Jan 19, 2009 18:00
I am having an irrationally strong response today to the fact that I neither wrote my 100 words or engaged in my Winter Feast practice yesterday. I am also struggling with putting the last pieces of my chapter draft into anything like a coherent form. My jaw is tight from trying to force myself to concentrate. Taken all together, it feels in my darker moments like a failure to uphold my commitments to these daily and incremental practices. And then I remember that today I made it to my morning meeting on time. I shoveled the walk, shoveled out our upstairs neighbor's car, even shoveled the sidewalk for the empty lot next door. I sent out CVs to two potential teaching positions for next fall. I helped a friend by listening. I put away some of the detritus from our trip. And even if I'm struggling, I did write about 3 new pages today and that those three pages count. Today was not a failure by any stretch of the imagination. I am here now, writing this. When I am done writing I will go and make kala and draw some tarot cards for the day. I will have some good new pages to share with my dissertation group this week. I will watch our new president get sworn in tomorrow, while I sit with friends in a warm room and know that I'm not the only one there feeling grateful that I will no longer feel the need to turn off the radio every time the president's voice comes on. I am still learning to hold myself more gently, to let both my failures and my successes have their moment and then pass on, so that I can come to the next moment and be there fully. I think I will always be learning this lesson--there are worse ones to have to repeat.

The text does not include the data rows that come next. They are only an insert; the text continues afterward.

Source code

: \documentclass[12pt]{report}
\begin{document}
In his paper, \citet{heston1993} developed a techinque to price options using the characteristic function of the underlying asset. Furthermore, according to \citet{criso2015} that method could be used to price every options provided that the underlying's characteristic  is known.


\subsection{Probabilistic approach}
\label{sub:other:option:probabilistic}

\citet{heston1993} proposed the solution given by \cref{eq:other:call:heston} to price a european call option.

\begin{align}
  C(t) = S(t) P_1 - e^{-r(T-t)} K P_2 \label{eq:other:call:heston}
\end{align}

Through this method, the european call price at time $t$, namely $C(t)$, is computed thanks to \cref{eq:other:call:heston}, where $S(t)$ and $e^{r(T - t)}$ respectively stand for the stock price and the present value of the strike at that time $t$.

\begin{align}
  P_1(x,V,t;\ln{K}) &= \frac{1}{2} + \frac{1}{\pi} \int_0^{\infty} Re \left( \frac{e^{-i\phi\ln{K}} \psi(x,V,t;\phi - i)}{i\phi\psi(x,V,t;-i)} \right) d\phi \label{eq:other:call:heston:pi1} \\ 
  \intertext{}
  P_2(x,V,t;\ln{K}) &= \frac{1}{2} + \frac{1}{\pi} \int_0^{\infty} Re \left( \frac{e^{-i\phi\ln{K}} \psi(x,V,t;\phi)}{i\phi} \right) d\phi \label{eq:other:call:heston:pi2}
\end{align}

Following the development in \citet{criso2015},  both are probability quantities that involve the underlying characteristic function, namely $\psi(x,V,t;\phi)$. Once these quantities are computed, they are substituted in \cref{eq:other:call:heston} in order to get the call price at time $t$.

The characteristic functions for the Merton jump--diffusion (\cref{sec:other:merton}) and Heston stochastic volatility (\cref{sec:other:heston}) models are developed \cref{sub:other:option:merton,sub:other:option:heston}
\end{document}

Yesterday Tish and I spent our day in the MOMA, in quiet and peaceful company with each other, punctuated by sharp bursts of excitement and intensity when we saw an artwork that particularly moved or inspired us. I started to really appreciate Jasper Johns for the first time as we wandered through a retrospective of his work that showed his experimentation with certain central themes throughout many of his prints. My favorite series of his was in the last room, an untitled series of 13 prints in which the themes are repeated and shifted. One alone might be visually interesting, but it is the transformation between the pieces, the altered perspective from each to each, that makes them so stunning and exciting. They almost defy description, each one consists of small rectangular compartments along the top and the left edge, with a larger more open space in the center/right, across which a long arc sweeps from bottom left corner to top. In the smaller compartments we see a Victorian family portrait, a stylized wolf figure, a spiral galaxy, the stripes of a flag, and along the bottom, tiny stick figures, like in petroglyphs. Despite the repetition of these formal and clearly repeated elements, the prints are remarkably, startingly different from one another, comparing one to another is almost like comparing Julie Andrew's performance of "My Favorite Things" to John Coltrane's "Giant Steps." You know they start from the same place, but where they end up is so very different.
In another room, we saw the large purple felt "womb" that Hill Jephson Robb created for the infant daughter his sister left behind when she died of cancer. As an object it was completely unremarkable, save for its color, but as an idea, it moved me deeply.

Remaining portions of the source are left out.